Oct 23 2011, 10:18 AM
I bet you could use Luuk's AMTrak to mocap the puppeting... put some markers on your hand and shoot that.
Oct 23 2011, 12:20 PM
Great looking character, love the render.
What are you using, doing to get the felt look?
Oct 23 2011, 12:42 PM
Awesome Mark, Love puppets (Hell i have a puppet on Epic Gamin'). I'll be keepin' my eye on this.
Oct 23 2011, 02:04 PM
Robert, unfortunately A:M Track is still Windows only. I fear my Windows installation for Parallels won't work after losing the last hard drive since Windows will inevitably think it's another machine and all the license info is in storage.

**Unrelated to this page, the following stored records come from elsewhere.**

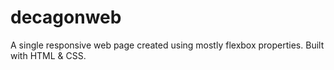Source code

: # decagonweb

A single responsive web page created using mostly flexbox properties. Built with HTML & CSS.
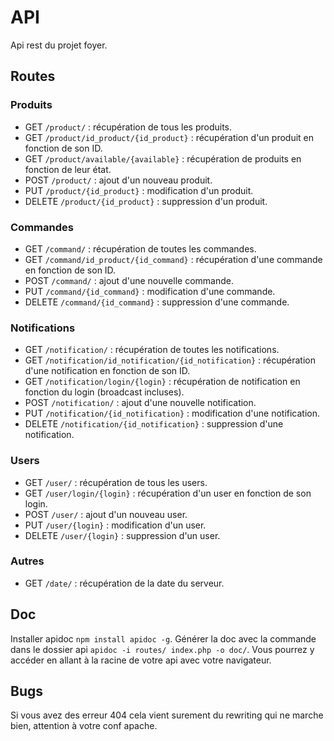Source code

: <h1>API</h1>

Api rest du projet foyer.

<h2>Routes</h2>

<h3>Produits</h3>
<ul>
  <li>GET <code>/product/</code> : récupération de tous les produits.</li>
  <li>GET <code>/product/id_product/{id_product}</code> : récupération d'un produit en fonction de son ID.</li>
  <li>GET <code>/product/available/{available}</code> : récupération de produits en fonction de leur état.</li>
  <li>POST <code>/product/</code> : ajout d'un nouveau produit.</li>
  <li>PUT <code>/product/{id_product}</code> : modification d'un produit.</li>
  <li>DELETE <code>/product/{id_product}</code> : suppression d'un produit.</li>
</ul>

<h3>Commandes</h3>
<ul>
  <li>GET <code>/command/</code> : récupération de toutes les commandes.</li>
  <li>GET <code>/command/id_product/{id_command}</code> : récupération d'une commande en fonction de son ID.</li>
  <li>POST <code>/command/</code> : ajout d'une nouvelle commande.</li>
  <li>PUT <code>/command/{id_command}</code> : modification d'une commande.</li>
  <li>DELETE <code>/command/{id_command}</code> : suppression d'une commande.</li>
</ul>

<h3>Notifications</h3>
<ul>
  <li>GET <code>/notification/</code> : récupération de toutes les notifications.</li>
  <li>GET <code>/notification/id_notification/{id_notification}</code> : récupération d'une notification en fonction de son ID.</li>
  <li>GET <code>/notification/login/{login}</code> : récupération de notification en fonction du login (broadcast incluses).</li>
  <li>POST <code>/notification/</code> : ajout d'une nouvelle notification.</li>
  <li>PUT <code>/notification/{id_notification}</code> : modification d'une notification.</li>
  <li>DELETE <code>/notification/{id_notification}</code> : suppression d'une notification.</li>
</ul>

<h3>Users</h3>
<ul>
  <li>GET <code>/user/</code> : récupération de tous les users.</li>
  <li>GET <code>/user/login/{login}</code> : récupération d'un user en fonction de son login.</li>
  <li>POST <code>/user/</code> : ajout d'un nouveau user.</li>
  <li>PUT <code>/user/{login}</code> : modification d'un user.</li>
  <li>DELETE <code>/user/{login}</code> : suppression d'un user.</li>
</ul>

<h3>Autres</h3>
<ul>
  <li>GET <code>/date/</code> : récupération de la date du serveur.</li>
</ul>

<h2>Doc</h2>
Installer apidoc <code>npm install apidoc -g</code>.
Générer la doc avec la commande dans le dossier api <code>apidoc -i routes/ index.php -o doc/</code>.
Vous pourrez y accéder en allant à la racine de votre api avec votre navigateur.

<h2>Bugs</h2>
Si vous avez des erreur 404 cela vient surement du rewriting qui ne marche bien, attention à votre conf apache.
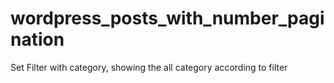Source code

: # wordpress_posts_with_number_pagination
Set Filter with category, showing the all category according to filter
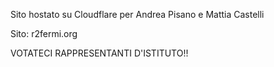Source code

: Sito hostato su Cloudflare per Andrea Pisano e Mattia Castelli

Sito: r2fermi.org

VOTATECI RAPPRESENTANTI D'ISTITUTO!!
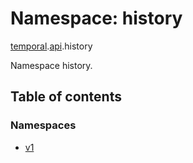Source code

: # Namespace: history

[temporal](proto.temporal.md).[api](proto.temporal.api.md).history

Namespace history.

## Table of contents

### Namespaces

- [v1](proto.temporal.api.history.v1.md)
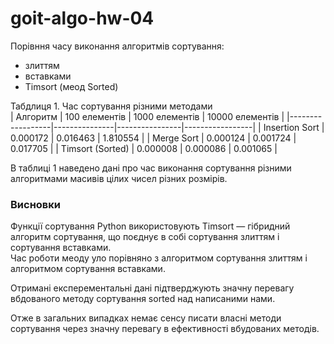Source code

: # goit-algo-hw-04

Порівння часу виконання алгоритмів сортування:
- злиттям
- вставками
- Timsort (меод Sorted)  

Табдлиця 1. Час сортування різними методами  
| Алгоритм         | 100 елементів | 1000 елементів | 10000 елементів |
|------------------|---------------|----------------|-----------------|
| Insertion Sort   |      0.000172 |       0.016463 |        1.810554 |
| Merge Sort       |      0.000124 |       0.001724 |        0.017705 |
| Timsort (Sorted) |      0.000008 |       0.000086 |        0.001065 |



В таблиці 1 наведено дані  про час виконання сортування різними алгоритмами масивів цілих чисел різних розмірів.

### Висновки
Функції сортування Python використовують Timsort — гібридний алгоритм сортування, що поєднує в собі сортування злиттям і сортування вставками.  
Час роботи меоду уло порівняно з алгоритмом сортування злиттям і алгоритмом сортування вставками.  

Отримані експерементальні дані підтверджують значну перевагу вбдованого методу сортування sorted над написаними нами.  

Отже в загальних випадках немає сенсу писати власні методи сортування через значну перевагу в ефективності вбудованих методів.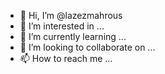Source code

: - 👋 Hi, I’m @lazezmahrous
- 👀 I’m interested in ...
- 🌱 I’m currently learning ...
- 💞️ I’m looking to collaborate on ...
- 📫 How to reach me ...

<!---
lazezmahrous/lazezmahrous is a ✨ special ✨ repository because its `README.md` (this file) appears on your GitHub profile.
You can click the Preview link to take a look at your changes.
--->
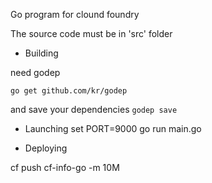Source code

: Go program for clound foundry

The source code must be in 'src' folder

* Building 

need godep

`
 go get github.com/kr/godep
`

and save your dependencies
`
godep save
`


* Launching
set PORT=9000
go run main.go

* Deploying

cf push cf-info-go -m 10M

Nancy, the felt look is simple noise via the Surface settings. The hat and coat use the ToonNation->Joyce attribute.
Oct 24 2011, 07:47 AM
Great looking character mark!
Oct 25 2011, 04:53 AM
like the rest thought it was a muppet
Nov 22 2011, 08:40 PM
While working on the characters for that short animation, I decided just to go ahead and play with the idea on the Wannabe Pirates site. Since I wasn't getting anywhere with new pages, I decided I'd try out these ideas on the strip and see if anything comes from it. So far, it's been a nice shot in the arm.
Part of the fun is that I can create the characters quickly enough that I can do anything on a whim. Tomorrow's strip features a parody of the old Captain America theme song:Click to view attachment
Nov 22 2011, 09:04 PM
Now that is just too cool!
I think you are on to something here.
Edit: My only suggestion would be to tone down the specularity over all so that the entire character doesn't look of plastic. Of course if something is suppose to be plastic... specularize the heck out of it! The words 'matte finish' come to mind but I'm not sure if that's what I mean. Anyway... Press on... press on!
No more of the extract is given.